• _Problem details_: Find and copy every line in the records that includes the string "evoluspencil".

━━━━

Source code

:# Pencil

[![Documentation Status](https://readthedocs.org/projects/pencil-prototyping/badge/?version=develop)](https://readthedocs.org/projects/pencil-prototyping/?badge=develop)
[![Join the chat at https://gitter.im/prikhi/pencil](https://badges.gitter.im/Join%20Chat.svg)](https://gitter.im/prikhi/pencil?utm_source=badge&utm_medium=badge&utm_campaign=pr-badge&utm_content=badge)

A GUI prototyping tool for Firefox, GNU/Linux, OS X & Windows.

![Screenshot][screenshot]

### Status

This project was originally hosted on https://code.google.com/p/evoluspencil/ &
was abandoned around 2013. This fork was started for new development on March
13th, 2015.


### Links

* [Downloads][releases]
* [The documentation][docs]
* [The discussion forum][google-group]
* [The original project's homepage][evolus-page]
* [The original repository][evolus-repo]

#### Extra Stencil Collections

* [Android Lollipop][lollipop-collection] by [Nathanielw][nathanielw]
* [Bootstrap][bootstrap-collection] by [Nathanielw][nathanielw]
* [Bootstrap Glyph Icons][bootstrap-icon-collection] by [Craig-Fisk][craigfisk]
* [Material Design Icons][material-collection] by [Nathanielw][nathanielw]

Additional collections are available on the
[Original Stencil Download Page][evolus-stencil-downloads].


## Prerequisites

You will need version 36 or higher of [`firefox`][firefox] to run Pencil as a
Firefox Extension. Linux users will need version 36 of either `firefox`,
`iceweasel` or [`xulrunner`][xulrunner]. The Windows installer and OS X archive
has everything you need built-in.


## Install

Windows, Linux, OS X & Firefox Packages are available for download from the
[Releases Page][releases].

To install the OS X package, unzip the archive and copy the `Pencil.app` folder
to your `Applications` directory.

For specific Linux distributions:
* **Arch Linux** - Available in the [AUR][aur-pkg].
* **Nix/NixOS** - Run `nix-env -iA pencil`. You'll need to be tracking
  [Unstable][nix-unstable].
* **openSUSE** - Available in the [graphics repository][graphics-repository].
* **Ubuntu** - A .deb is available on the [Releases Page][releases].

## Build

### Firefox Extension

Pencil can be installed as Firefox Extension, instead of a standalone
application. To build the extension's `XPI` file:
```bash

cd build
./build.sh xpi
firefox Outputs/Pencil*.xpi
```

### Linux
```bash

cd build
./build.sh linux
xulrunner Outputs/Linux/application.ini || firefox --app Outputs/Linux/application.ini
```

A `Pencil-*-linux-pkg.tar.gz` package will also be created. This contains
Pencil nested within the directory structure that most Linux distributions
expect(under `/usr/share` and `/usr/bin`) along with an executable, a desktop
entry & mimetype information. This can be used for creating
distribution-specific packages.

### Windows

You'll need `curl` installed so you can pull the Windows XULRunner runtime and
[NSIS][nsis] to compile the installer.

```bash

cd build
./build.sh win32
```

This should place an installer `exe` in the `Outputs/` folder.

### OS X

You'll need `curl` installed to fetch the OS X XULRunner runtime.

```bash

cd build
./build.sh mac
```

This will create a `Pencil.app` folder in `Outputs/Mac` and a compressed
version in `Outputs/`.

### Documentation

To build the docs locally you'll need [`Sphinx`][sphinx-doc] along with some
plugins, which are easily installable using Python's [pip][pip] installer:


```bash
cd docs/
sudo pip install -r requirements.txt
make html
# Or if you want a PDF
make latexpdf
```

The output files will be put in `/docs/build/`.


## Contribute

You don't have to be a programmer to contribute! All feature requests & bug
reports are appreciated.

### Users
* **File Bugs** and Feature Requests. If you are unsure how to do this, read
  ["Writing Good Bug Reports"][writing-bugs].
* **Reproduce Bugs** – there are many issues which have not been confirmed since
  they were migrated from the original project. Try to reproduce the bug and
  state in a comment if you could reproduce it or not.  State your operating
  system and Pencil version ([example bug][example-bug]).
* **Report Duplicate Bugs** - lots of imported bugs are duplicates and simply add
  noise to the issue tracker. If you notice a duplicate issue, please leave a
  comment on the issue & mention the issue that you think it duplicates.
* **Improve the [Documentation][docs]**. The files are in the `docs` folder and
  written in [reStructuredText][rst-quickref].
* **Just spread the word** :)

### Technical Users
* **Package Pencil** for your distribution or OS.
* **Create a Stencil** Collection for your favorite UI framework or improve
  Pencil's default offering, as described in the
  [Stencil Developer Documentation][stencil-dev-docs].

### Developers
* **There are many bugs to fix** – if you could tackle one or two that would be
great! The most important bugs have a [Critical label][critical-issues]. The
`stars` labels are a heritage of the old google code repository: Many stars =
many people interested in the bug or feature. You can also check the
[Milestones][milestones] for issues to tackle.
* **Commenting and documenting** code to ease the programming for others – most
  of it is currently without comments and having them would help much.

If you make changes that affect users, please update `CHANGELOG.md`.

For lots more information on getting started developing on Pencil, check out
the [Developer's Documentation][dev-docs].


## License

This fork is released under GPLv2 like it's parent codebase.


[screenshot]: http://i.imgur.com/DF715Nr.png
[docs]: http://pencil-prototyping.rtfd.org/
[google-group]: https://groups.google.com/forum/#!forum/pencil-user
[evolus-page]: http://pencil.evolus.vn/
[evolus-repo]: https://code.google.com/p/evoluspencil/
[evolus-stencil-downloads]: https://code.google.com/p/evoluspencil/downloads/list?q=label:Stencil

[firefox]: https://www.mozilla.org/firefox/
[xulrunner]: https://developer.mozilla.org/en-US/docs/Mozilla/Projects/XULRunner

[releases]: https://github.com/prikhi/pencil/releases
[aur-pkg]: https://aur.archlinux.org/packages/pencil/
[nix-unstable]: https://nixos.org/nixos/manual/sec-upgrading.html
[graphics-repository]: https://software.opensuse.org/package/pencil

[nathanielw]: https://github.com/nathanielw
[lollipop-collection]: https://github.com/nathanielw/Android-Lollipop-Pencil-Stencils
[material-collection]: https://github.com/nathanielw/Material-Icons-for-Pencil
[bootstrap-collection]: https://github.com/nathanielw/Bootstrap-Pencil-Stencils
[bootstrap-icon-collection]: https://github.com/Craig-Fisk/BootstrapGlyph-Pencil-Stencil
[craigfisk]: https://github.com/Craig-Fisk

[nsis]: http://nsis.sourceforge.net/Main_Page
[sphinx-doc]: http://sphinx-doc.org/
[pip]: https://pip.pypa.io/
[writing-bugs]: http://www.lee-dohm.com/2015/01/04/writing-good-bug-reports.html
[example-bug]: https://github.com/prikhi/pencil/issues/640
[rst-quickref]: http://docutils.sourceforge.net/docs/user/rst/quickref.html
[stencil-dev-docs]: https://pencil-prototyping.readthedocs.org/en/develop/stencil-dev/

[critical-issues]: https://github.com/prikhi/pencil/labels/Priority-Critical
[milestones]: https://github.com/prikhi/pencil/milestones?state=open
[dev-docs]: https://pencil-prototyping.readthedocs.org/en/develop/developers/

━━━━

• _Response to this task_:
This project was originally hosted on https://code.google.com/p/evoluspencil/ &
[evolus-repo]: https://code.google.com/p/evoluspencil/
[evolus-stencil-downloads]: https://code.google.com/p/evoluspencil/downloads/list?q=label:Stencil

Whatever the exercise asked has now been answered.